■ **What you will do**
The answer is to be an exact copy of the lines below running from the line with "- ✅ **Documentation" down to the line with "UNIX System Calls", both ends included, and nothing more.

=====

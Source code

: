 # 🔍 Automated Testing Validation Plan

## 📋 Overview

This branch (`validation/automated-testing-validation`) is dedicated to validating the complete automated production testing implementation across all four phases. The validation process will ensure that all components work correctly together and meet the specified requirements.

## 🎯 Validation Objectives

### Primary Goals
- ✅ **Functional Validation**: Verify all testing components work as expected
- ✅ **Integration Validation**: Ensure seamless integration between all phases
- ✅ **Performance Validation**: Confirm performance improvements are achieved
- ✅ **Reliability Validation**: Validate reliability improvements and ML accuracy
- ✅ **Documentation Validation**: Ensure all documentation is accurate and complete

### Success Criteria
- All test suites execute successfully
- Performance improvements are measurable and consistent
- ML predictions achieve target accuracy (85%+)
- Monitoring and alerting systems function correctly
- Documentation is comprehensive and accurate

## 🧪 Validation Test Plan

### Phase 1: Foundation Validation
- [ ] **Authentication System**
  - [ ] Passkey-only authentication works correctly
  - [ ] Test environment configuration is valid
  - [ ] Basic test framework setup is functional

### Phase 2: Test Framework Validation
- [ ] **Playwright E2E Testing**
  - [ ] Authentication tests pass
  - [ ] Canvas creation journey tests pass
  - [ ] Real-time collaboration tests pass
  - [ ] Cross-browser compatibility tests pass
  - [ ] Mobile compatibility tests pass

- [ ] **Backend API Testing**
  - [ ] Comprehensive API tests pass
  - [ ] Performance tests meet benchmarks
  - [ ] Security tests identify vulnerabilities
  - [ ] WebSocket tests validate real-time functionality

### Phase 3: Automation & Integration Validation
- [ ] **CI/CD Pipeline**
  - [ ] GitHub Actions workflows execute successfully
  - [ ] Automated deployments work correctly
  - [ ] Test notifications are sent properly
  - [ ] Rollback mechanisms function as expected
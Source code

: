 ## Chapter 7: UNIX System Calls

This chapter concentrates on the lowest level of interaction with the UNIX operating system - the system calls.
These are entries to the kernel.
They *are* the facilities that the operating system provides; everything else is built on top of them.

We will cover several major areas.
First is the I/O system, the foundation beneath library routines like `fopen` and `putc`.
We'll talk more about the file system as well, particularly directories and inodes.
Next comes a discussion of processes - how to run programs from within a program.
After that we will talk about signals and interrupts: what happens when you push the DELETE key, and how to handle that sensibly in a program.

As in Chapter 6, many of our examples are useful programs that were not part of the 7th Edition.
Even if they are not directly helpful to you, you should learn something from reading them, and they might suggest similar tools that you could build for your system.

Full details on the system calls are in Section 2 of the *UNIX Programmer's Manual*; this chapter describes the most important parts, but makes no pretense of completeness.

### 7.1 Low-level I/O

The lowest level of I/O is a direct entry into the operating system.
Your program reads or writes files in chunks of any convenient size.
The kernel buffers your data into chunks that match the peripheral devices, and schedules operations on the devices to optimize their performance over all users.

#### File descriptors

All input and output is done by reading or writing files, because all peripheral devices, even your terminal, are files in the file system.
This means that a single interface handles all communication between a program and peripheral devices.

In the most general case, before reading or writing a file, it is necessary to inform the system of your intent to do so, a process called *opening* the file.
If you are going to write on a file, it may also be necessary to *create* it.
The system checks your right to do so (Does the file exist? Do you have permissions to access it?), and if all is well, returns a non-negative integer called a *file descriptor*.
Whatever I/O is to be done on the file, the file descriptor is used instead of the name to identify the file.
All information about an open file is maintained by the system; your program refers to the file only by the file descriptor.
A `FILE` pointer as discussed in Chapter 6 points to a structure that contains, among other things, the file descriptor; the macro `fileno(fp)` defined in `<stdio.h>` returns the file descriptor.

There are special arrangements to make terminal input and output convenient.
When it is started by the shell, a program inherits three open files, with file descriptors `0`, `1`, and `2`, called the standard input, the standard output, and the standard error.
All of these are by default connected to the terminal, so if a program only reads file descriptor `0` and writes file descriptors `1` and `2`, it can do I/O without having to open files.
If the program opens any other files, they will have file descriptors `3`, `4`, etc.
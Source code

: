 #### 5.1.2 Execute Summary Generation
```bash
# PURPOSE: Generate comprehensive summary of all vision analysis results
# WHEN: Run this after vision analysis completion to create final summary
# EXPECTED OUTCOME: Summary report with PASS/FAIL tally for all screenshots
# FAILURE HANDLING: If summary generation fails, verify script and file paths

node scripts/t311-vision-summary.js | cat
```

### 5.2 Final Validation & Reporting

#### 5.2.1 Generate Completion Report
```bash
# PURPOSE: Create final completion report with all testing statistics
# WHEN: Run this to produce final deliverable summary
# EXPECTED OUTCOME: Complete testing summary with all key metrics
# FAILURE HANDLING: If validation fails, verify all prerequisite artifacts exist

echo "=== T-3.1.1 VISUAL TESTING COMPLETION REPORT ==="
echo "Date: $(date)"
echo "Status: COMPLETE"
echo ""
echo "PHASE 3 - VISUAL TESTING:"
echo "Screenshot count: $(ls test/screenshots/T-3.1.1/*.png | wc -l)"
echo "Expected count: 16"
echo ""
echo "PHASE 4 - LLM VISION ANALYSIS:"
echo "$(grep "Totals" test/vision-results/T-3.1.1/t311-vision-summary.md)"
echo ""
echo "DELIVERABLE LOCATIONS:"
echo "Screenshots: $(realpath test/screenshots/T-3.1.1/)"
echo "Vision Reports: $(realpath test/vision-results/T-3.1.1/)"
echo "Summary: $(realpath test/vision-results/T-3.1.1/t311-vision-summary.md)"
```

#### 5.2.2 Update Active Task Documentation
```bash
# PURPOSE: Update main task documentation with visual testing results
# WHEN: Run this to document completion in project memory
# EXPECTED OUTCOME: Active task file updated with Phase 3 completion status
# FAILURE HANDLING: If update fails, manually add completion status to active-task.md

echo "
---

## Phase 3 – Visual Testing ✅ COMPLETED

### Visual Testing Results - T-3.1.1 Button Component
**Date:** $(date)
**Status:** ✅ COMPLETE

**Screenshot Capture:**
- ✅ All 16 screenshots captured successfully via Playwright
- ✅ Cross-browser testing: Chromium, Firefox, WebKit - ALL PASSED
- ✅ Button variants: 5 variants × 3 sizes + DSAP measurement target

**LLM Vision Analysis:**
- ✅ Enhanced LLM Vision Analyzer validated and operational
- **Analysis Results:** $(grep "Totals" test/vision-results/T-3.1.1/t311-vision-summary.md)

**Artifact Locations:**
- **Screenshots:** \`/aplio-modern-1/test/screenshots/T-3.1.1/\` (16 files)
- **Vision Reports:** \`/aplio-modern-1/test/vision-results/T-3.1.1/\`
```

=====

■ **Expected answer**
- ✅ **Documentation Validation**: Ensure all documentation is accurate and complete

### Success Criteria
- All test suites execute successfully
- Performance improvements are measurable and consistent
- ML predictions achieve target accuracy (85%+)
- Monitoring and alerting systems function correctly
- Documentation is comprehensive and accurate

## 🧪 Validation Test Plan

### Phase 1: Foundation Validation
- [ ] **Authentication System**
  - [ ] Passkey-only authentication works correctly
  - [ ] Test environment configuration is valid
  - [ ] Basic test framework setup is functional

### Phase 2: Test Framework Validation
- [ ] **Playwright E2E Testing**
  - [ ] Authentication tests pass
  - [ ] Canvas creation journey tests pass
  - [ ] Real-time collaboration tests pass
  - [ ] Cross-browser compatibility tests pass
  - [ ] Mobile compatibility tests pass

- [ ] **Backend API Testing**
  - [ ] Comprehensive API tests pass
  - [ ] Performance tests meet benchmarks
  - [ ] Security tests identify vulnerabilities
  - [ ] WebSocket tests validate real-time functionality

### Phase 3: Automation & Integration Validation
- [ ] **CI/CD Pipeline**
  - [ ] GitHub Actions workflows execute successfully
  - [ ] Automated deployments work correctly
  - [ ] Test notifications are sent properly
  - [ ] Rollback mechanisms function as expected
Source code

: ## Chapter 7: UNIX System Calls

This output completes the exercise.